(Saved entries)
---

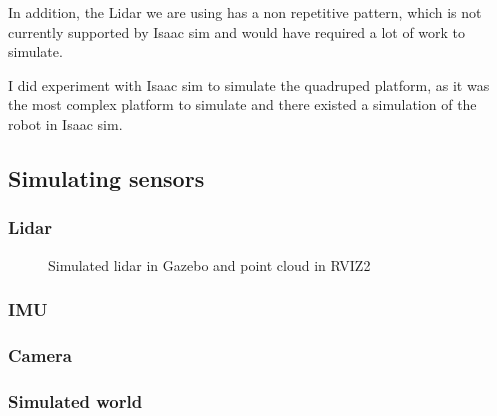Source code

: \documentclass[11pt]{article}
\begin{document}
                In addition, the Lidar we are using has a non repetitive pattern, which is not currently supported by Isaac sim and would have required a lot of work to simulate.

                I did experiment with Isaac sim to simulate the quadruped platform, as it was the most complex platform to simulate and there existed a simulation of the robot in Isaac sim.
        \subsection{Simulating sensors}
            \subsubsection{Lidar}

            \begin{figure}[H]
                \centering
                \caption{Simulated lidar in Gazebo and point cloud in RVIZ2}
            \end{figure}

            \subsubsection{IMU}
            \subsubsection{Camera}
        \subsubsection{Simulated world}
\end{document}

---

To do: The images are to be left out while the entries are written out exactly.

Solved problem:
Source code

: \documentclass[11pt]{article}
\begin{document}
                In addition, the Lidar we are using has a non repetitive pattern, which is not currently supported by Isaac sim and would have required a lot of work to simulate.

                I did experiment with Isaac sim to simulate the quadruped platform, as it was the most complex platform to simulate and there existed a simulation of the robot in Isaac sim.
        \subsection{Simulating sensors}
            \subsubsection{Lidar}

            \begin{figure}[H]
                \centering
                \caption{Simulated lidar in Gazebo and point cloud in RVIZ2}
            \end{figure}

            \subsubsection{IMU}
            \subsubsection{Camera}
        \subsubsection{Simulated world}
\end{document}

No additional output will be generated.